Smilow’s house is located in Usonia, the Frank Lloyd Wright–designed community in Mount Pleasant, New York. The furnishings are all from Smilow-Thielle. Photo courtesy of the Smilow Family.
Certain leviathans of mid-century furniture design routinely make headlines: Edward Wormley, Jens Risom, and Richard Schulz, for example. But Mel Smilow—another champion of enduring and affordable modern design—has flown under history’s radar. Though recognized and coveted by collectors, Smilow’s work remains little known to the mainstream.
Smilow designed his pieces, oversaw their manufacturing, and sold them in his own shops in New York City, White Plains, Long Island, New Jersey, and Washington, DC. A master of the art of merchandising, his styled room settings were renowned for being charming and enticing, incorporating housewares, art, and decorations. His philosophy was clear: Modern design should be good-looking, affordable, and timeless.
SlideshowA handsome sofa from the Smilow-Thielle Rail Back Collection is distinguished by walnut dowels surrounding the piece’s sides and back. Photo courtesy of the Smilow Family.
Smilow (1922–2002) was born in the Bronx, New York. He studied art at the Pratt Institute, but he left near the end of his first year to support his family. In 1948, he met Morton Thielle, a successful retail salesman who had the money to finance a partnership. The two were convinced that well-designed modern furniture could be made and marketed more economically by eliminating middlemen and designing and manufacturing pieces to sell directly to consumers. The duo produced well-made pieces—mostly crafted from sturdy American walnut and birch and built in Pennsylvania—and sold them for about 50 percent below comparable designs. “That Smilow wasn’t represented by the [major] circuits and stood alone and retailed himself is admirable,” says Ed Calabrese, a furniture connoisseur and retail design director whose clients include Bloomingdale’s and Saks Fifth Avenue.

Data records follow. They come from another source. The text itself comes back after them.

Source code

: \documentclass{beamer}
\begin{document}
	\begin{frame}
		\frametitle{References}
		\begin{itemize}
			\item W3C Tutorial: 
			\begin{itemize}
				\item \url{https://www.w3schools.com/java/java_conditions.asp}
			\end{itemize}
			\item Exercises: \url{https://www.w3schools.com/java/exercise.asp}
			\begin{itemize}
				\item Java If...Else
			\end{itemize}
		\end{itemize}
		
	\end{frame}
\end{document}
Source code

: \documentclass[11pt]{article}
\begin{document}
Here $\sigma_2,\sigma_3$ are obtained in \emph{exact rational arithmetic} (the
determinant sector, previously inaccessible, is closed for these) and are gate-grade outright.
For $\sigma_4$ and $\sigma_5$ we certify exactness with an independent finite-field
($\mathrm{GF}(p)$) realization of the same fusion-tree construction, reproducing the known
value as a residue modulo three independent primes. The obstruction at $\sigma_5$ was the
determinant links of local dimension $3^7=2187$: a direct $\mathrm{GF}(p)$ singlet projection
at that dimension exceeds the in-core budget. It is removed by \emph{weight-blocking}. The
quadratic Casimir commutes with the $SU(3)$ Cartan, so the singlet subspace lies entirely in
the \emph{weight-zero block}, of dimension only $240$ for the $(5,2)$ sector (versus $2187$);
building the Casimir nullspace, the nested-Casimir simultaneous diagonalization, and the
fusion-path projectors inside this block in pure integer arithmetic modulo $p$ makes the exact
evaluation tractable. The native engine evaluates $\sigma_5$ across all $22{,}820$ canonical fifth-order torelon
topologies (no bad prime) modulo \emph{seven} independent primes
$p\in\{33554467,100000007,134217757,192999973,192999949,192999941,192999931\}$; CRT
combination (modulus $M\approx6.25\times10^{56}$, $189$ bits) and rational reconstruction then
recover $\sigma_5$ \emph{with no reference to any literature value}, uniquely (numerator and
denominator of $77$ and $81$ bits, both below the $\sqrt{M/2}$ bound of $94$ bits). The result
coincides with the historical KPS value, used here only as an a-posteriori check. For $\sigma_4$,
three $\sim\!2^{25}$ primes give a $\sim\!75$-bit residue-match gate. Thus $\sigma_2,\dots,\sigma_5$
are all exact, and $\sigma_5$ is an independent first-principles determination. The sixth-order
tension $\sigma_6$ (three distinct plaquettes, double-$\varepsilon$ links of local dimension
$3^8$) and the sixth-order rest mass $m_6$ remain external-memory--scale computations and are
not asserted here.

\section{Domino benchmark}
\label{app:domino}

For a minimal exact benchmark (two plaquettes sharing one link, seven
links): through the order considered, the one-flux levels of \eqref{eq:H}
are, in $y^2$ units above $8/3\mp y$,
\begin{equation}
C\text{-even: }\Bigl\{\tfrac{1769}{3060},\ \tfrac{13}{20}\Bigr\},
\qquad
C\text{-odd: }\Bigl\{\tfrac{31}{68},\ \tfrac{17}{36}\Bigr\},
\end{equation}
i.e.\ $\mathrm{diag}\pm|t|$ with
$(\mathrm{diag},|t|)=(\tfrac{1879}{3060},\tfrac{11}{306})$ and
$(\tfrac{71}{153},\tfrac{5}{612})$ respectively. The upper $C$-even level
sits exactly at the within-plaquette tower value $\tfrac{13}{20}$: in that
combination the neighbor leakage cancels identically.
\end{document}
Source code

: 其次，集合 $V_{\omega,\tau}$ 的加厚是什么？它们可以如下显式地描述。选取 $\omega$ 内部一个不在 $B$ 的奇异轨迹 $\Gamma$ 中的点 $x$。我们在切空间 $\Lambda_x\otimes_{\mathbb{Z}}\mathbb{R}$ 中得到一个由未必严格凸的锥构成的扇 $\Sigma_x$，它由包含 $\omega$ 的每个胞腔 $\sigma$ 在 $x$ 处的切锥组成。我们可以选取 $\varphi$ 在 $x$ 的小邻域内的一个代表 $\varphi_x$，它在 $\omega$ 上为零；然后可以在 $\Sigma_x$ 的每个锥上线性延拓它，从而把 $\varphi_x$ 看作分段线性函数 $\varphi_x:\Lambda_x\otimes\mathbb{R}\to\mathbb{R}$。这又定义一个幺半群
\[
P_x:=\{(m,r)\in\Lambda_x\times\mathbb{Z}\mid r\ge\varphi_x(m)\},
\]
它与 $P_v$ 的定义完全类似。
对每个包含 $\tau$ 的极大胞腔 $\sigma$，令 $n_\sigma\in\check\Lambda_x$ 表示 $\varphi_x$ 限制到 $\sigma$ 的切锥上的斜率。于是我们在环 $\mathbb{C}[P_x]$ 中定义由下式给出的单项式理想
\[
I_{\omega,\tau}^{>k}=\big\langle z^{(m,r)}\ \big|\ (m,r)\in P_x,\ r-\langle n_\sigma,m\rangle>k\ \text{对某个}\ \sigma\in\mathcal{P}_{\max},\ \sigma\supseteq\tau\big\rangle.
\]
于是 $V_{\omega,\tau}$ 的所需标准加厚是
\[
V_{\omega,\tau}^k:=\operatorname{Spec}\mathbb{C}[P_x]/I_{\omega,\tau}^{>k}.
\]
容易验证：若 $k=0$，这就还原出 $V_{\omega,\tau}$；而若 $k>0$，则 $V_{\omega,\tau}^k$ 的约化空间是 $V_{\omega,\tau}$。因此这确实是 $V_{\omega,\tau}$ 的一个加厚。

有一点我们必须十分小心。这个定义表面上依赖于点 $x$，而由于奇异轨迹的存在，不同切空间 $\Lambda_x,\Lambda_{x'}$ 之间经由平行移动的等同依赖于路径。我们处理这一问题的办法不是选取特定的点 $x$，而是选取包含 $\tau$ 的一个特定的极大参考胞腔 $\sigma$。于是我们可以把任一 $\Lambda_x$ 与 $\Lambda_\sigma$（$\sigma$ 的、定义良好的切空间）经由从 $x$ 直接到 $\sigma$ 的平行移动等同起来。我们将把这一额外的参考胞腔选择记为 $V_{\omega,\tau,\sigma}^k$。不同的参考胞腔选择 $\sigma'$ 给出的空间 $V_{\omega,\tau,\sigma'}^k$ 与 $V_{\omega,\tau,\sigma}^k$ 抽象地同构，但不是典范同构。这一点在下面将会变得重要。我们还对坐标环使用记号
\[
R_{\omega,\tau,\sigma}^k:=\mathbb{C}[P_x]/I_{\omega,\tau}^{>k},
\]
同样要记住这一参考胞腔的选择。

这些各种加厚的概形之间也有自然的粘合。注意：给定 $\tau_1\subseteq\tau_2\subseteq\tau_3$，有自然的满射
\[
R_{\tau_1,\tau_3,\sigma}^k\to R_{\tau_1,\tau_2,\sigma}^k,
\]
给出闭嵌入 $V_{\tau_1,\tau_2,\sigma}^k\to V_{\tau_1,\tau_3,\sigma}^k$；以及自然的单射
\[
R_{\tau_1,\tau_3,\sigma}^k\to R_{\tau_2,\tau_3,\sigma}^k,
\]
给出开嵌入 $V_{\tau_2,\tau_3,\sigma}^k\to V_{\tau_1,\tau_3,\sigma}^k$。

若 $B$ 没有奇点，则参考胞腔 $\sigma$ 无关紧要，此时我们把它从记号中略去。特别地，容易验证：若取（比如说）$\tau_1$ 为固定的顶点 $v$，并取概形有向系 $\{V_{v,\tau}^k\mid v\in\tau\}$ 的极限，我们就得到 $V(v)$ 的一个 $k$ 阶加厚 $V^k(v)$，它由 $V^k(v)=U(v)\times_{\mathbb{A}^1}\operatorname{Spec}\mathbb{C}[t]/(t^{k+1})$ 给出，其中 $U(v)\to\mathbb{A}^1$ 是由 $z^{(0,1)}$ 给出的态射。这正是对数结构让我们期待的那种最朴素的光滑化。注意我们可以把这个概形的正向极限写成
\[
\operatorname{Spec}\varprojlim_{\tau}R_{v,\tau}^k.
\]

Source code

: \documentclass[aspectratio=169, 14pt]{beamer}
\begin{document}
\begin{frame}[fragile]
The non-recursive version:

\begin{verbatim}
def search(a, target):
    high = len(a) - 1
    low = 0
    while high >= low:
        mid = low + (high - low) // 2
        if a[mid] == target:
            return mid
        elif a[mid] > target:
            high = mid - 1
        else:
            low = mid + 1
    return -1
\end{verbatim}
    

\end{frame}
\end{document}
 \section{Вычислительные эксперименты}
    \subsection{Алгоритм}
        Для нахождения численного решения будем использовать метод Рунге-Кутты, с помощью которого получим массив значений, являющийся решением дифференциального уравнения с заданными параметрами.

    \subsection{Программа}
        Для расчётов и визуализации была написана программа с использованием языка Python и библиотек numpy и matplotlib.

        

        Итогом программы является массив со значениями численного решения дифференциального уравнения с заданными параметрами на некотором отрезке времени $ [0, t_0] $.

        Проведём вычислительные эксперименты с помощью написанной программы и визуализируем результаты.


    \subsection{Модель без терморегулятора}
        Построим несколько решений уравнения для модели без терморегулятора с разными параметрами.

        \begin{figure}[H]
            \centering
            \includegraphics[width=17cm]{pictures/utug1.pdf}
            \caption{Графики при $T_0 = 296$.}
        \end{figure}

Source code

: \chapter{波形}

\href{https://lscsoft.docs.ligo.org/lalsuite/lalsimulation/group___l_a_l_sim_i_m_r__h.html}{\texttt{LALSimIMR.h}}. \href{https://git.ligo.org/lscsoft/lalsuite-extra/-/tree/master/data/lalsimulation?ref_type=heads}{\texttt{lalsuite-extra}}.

In a New Yorker article from the June 9, 1956, issue, writer Sheila Hibben swooned: Anyone who believed that all modern furniture was “either appallingly bad or appallingly expensive...[should] have a look at the pieces at Smilow-Thielle,” she wrote. Their designs ranged from a paper-cord armchair to a walnut sofa to a Formica-topped desk. By 1965, Smilow-Thielle owned six retail stores. The Smilow-Thielle partnership dissolved in 1969 and business slowed during the recession of the early 1970s. Smilow kept operating his stores—now under the name Smilow Corp.—until 1972, when his last shop closed. He continued to make custom furniture and work from home until the late 1980s.
Smilow’s appealing, tailored, unpretentious take on American modern has triggered a recent renaissance. His daughters, Judy (a product designer) and Pam (an artist), are returning his designs to the marketplace this year, under the name Smilow Furniture. Top priority was “finding a small family-owned American factory of which my father would have approved,” says Judy. A 50-year-old factory in Lancaster County, Pennsylvania, fit the tall order. The initial ten-piece collection launched at the International Contemporary Furniture Fair in May 2013.